Directions:
Please repeat the whole listing exactly, but leave the pictures out.
-- Opening Marker --
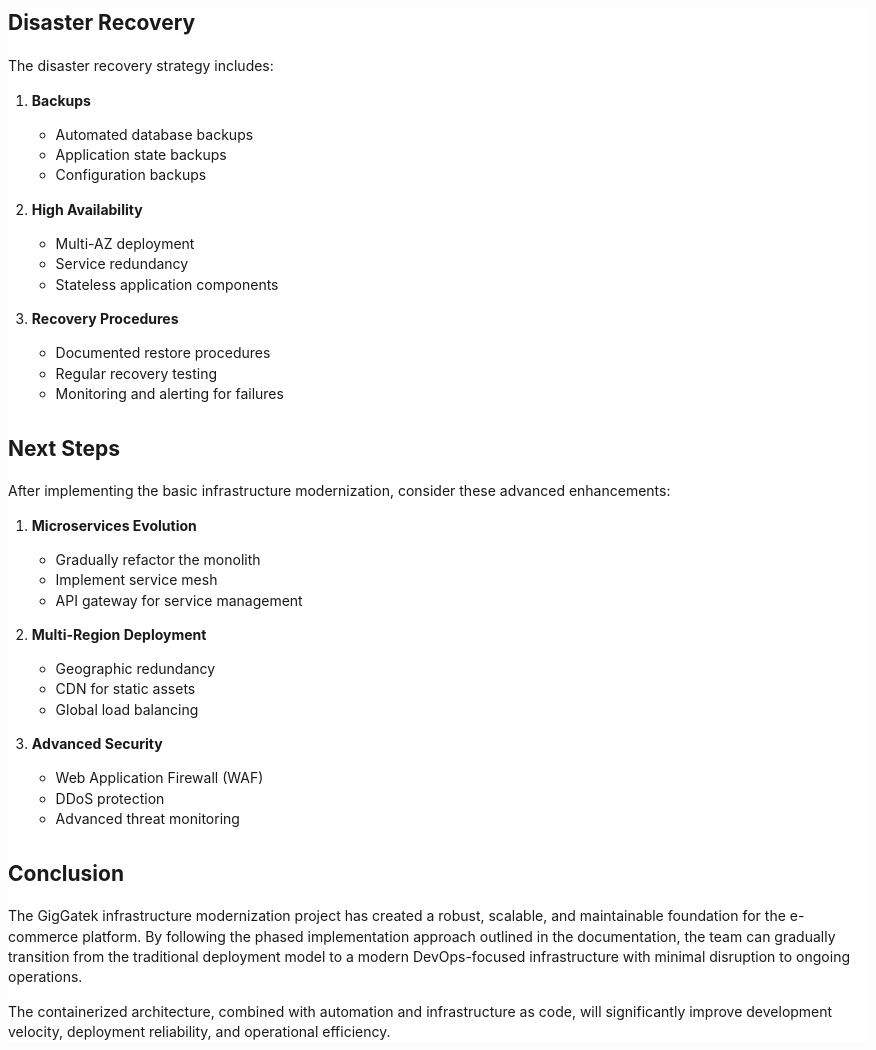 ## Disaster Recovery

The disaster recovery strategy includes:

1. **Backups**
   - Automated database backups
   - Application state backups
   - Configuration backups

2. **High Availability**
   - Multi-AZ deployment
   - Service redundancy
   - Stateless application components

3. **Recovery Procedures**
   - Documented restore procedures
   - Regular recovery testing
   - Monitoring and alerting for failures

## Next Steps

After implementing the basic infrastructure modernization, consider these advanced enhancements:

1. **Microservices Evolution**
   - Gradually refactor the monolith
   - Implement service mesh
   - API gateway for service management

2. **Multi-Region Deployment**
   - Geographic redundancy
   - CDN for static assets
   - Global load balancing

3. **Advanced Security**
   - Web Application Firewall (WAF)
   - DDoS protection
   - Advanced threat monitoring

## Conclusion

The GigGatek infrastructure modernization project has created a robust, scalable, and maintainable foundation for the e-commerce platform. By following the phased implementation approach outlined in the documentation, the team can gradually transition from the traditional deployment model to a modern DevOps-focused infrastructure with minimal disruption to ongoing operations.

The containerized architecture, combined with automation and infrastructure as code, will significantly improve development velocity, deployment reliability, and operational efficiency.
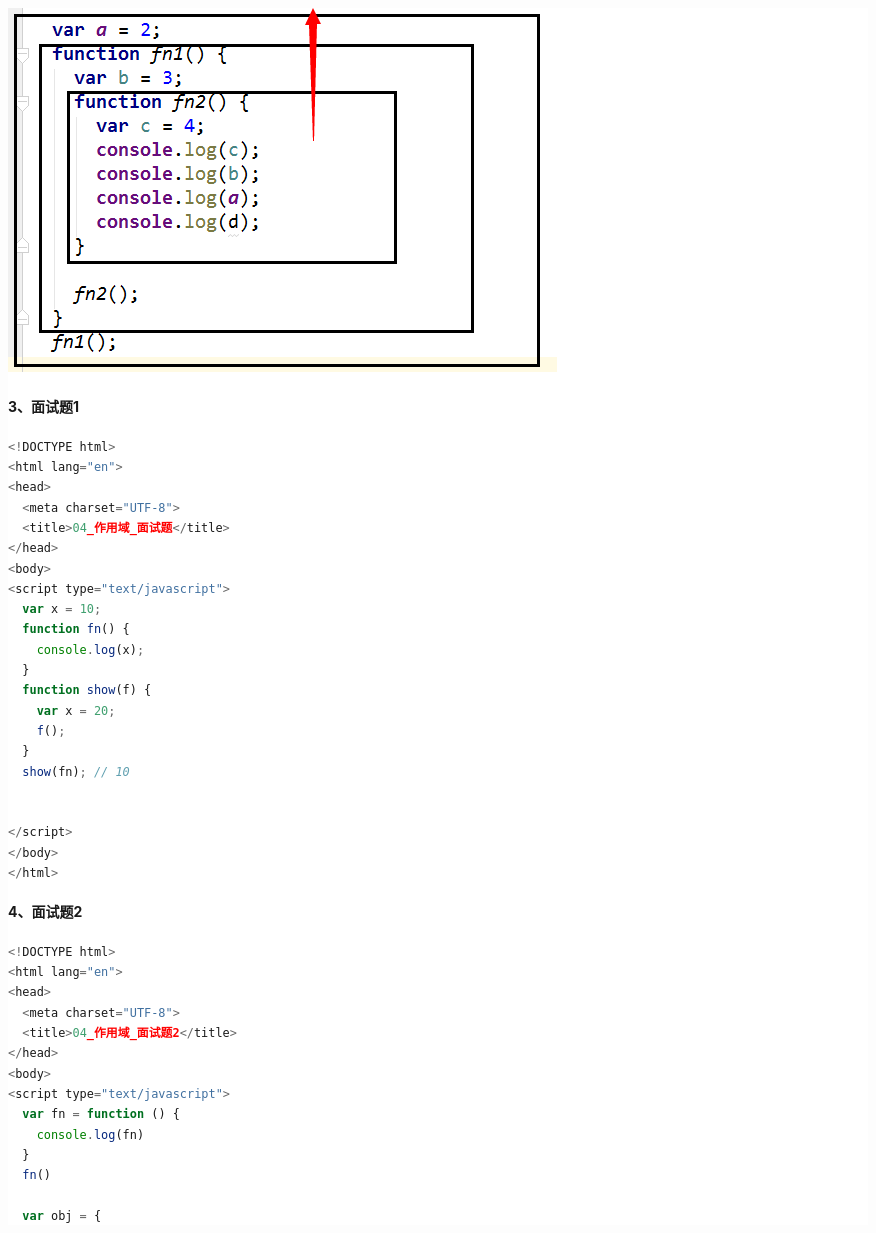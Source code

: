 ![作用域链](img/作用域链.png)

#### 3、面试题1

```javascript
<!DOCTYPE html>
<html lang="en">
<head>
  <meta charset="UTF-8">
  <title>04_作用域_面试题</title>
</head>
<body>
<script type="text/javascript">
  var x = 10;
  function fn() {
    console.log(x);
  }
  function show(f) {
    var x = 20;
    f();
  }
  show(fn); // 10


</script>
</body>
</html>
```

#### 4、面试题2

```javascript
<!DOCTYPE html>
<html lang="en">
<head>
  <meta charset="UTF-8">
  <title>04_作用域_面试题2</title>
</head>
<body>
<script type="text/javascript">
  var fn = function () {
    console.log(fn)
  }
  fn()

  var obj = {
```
-- Closing Marker --
Completed task:
 ## Disaster Recovery

The disaster recovery strategy includes:

1. **Backups**
   - Automated database backups
   - Application state backups
   - Configuration backups

2. **High Availability**
   - Multi-AZ deployment
   - Service redundancy
   - Stateless application components

3. **Recovery Procedures**
   - Documented restore procedures
   - Regular recovery testing
   - Monitoring and alerting for failures

## Next Steps

After implementing the basic infrastructure modernization, consider these advanced enhancements:

1. **Microservices Evolution**
   - Gradually refactor the monolith
   - Implement service mesh
   - API gateway for service management

2. **Multi-Region Deployment**
   - Geographic redundancy
   - CDN for static assets
   - Global load balancing

3. **Advanced Security**
   - Web Application Firewall (WAF)
   - DDoS protection
   - Advanced threat monitoring

## Conclusion

The GigGatek infrastructure modernization project has created a robust, scalable, and maintainable foundation for the e-commerce platform. By following the phased implementation approach outlined in the documentation, the team can gradually transition from the traditional deployment model to a modern DevOps-focused infrastructure with minimal disruption to ongoing operations.

The containerized architecture, combined with automation and infrastructure as code, will significantly improve development velocity, deployment reliability, and operational efficiency.
Source code

: ![作用域链](img/作用域链.png)

#### 3、面试题1

```javascript
<!DOCTYPE html>
<html lang="en">
<head>
  <meta charset="UTF-8">
  <title>04_作用域_面试题</title>
</head>
<body>
<script type="text/javascript">
  var x = 10;
  function fn() {
    console.log(x);
  }
  function show(f) {
    var x = 20;
    f();
  }
  show(fn); // 10


</script>
</body>
</html>
```

#### 4、面试题2

```javascript
<!DOCTYPE html>
<html lang="en">
<head>
  <meta charset="UTF-8">
  <title>04_作用域_面试题2</title>
</head>
<body>
<script type="text/javascript">
  var fn = function () {
    console.log(fn)
  }
  fn()

  var obj = {
```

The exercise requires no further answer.